Oko w oko. Andrzej Bianga: Guardiola zdradził małą tajemnicę Barcelony [WYWIAD]
Naszym rozmówcą jest asystent reprezentacji Polski w futsalu - Andrzej Bianga, który w minioną niedzielę (15.09) gościł w Białymstoku.
nowydworgdanski.naszemiasto.pl
Niedawno był Pan w Białymstoku. Jaki był cel wizyty?
W niedzielę odbyły się Otwarte Mistrzostwa Podlasia w futsalu, gdzie podglądałem ewentualnych kandydatów do gry w reprezentacji Polski. Turniej nie był może na najwyższym poziomie, ale na słowa pochwały zasłużył Przemysław Siuchno, który wyróżniał się na tle innych zawodników.
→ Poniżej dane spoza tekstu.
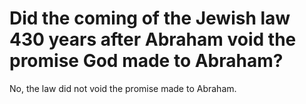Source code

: # Did the coming of the Jewish law 430 years after Abraham void the promise God made to Abraham?

No, the law did not void the promise made to Abraham.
Nie jest to dla mnie anonimowa postać. Będę chciał go w najbliższym czasie powołać, aby mu się dokładnie przyjrzeć.
Wracając do powołań. Właśnie Przemysław Siuchno i Marcin Borowik byli ostatnio nominowani do reprezentacji Polski U-21. Czyli jakiś potencjał na Podlasiu jest?
Jeśli chodzi o Podlasie, to fantastyczną pracę wykonuje w tym regionie prezes klubu Elhurtu-Elmet Helios Białystok - Leszek Łuckiewicz. Mogę śmiało powiedzieć, że jest tętniącym sercem tego regionu, jeśli chodzi o futsal. Dużo też dała zmiana dokonana przez PZPN, która zezwoliła ponownie łączyć grę na hali z rozgrywkami na trawie. Taka opcja daje zawodnikom więcej możliwości rozwoju.
Futsal na Podlasiu przeżywa poważny kryzys. W naszym regionie pozostał tylko jeden liczący się klub w Polsce - Elhurt-Elmet Helios Białystok. Z czego to może wynikać?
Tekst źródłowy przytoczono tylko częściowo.